Pour les questions fiscales, des avocats à la double culture 
Ces Chinois qui posent leurs valises en France apprécient la situation de la capitale en Europe, proche de Londres et de la Suisse, lorsque leurs enfants sont en pension. Ils peuvent aussi facilement prendre l’avion pour l’Afrique, où ils ont investi dans les mines, les routes, les services et l’agriculture. Preuve que ces financiers avisés sont là pour longtemps, ils tentent d’acheter des immeubles entiers afin d’installer leurs sièges sociaux, voire leurs salariés. Une demande inédite pour les agents immobiliers, habitués aux caprices des émirs du Golfe et des oligarques russes.
Bank of China s’est offert à Charenton (Val-de-Marne) un complexe de plusieurs étages pour loger ses employés. Charenton n’est pas une exception, Boulogne-Billancourt ou Issy-les-Moulineaux (Hauts-de-Seine) sont aussi des villes de proche banlieue très recherchées. « Mes compatriotes sont grégaires », décrypte Alexandra Li. « Cela les rassure de se retrouver.

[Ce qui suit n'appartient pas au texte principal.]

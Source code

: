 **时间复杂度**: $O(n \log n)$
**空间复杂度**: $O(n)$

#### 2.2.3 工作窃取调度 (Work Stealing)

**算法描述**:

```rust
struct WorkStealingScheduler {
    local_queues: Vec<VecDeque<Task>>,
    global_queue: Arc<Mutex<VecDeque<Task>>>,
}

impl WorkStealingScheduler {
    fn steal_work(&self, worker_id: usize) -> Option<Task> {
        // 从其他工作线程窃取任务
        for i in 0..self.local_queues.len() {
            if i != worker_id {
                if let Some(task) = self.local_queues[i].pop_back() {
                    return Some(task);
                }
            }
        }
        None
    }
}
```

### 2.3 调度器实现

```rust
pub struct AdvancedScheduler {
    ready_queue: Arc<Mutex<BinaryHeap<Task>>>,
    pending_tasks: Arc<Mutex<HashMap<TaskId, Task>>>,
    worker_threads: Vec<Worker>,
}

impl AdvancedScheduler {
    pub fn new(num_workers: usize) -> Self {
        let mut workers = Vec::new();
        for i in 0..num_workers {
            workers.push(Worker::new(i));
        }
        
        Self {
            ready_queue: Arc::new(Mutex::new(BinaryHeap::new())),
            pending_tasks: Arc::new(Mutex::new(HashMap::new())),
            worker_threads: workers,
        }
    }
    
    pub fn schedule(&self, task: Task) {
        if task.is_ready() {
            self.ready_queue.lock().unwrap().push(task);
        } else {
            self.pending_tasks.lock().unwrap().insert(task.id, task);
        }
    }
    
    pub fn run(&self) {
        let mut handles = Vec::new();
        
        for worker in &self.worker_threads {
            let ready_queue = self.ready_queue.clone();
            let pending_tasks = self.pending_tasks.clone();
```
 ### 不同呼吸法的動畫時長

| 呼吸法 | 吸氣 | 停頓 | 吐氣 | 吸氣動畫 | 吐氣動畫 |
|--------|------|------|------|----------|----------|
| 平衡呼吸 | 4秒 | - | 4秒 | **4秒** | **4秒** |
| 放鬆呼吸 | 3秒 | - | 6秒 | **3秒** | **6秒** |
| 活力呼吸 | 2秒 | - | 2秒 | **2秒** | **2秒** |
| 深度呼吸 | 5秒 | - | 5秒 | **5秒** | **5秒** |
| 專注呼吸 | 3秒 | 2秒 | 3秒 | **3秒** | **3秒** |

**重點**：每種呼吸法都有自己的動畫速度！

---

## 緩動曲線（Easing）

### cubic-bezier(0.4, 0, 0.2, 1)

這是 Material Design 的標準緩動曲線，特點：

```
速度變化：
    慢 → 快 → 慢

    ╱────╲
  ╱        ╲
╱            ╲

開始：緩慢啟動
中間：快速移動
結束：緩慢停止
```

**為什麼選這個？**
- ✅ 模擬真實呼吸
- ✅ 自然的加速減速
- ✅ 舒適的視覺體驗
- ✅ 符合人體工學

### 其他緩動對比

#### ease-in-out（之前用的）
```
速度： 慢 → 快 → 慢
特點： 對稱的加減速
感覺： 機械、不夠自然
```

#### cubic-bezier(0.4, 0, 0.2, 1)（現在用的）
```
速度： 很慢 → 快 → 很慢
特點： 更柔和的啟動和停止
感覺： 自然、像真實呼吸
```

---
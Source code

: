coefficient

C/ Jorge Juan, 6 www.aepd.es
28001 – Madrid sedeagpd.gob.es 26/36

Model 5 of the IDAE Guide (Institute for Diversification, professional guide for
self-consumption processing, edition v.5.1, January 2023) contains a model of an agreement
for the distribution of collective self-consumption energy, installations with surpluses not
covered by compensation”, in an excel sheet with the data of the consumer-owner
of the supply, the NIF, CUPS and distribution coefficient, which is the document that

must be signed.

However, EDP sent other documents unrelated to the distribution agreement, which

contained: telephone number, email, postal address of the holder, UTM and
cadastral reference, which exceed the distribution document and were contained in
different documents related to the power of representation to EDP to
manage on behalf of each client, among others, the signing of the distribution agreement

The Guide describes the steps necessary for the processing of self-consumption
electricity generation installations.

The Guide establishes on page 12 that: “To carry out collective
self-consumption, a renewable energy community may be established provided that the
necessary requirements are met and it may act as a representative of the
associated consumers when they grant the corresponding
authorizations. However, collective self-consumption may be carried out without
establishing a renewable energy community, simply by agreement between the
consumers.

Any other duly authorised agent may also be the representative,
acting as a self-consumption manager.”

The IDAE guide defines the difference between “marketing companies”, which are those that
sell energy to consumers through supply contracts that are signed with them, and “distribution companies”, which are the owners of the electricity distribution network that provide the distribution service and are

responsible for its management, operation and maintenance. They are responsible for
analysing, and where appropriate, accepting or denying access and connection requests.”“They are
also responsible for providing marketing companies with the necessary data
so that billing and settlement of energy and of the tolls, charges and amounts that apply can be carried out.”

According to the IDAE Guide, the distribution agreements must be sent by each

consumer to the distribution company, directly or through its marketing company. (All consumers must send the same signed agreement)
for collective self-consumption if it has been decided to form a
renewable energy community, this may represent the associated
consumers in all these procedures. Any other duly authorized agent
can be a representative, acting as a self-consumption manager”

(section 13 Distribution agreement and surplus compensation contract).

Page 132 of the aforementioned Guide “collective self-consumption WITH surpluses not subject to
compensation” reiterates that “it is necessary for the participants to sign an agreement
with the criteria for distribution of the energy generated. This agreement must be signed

Souvent, ils cuisinent ensemble le soir. Il faut savoir que de telles opérations immobilières sont des marques de confiance dans l’économie française. »
Bank of China accroît aussi sa présence
Pour autant, les futurs propriétaires avancent en terrain inconnu, ignorant tout des formalités, taxes et autres obligations légales. Directrice du service Chine au sein du cabinet Ernst & Young, Qingha Xu-Pionchon s’occupe de tout. À la tête d’une équipe de trente jeunes Chinois dotés de la double culture, cette ancienne avocate au barreau de New York règle les questions fiscales et juridiques. « Le droit de propriété privée n’existe pas en Chine. Le droit d’utiliser le foncier dure au maximum soixante-dix ans. Le système de taxe foncière démarre tout juste à Shanghai et à Chongqing. C’est vous dire la différence de culture…« , explique-t-elle.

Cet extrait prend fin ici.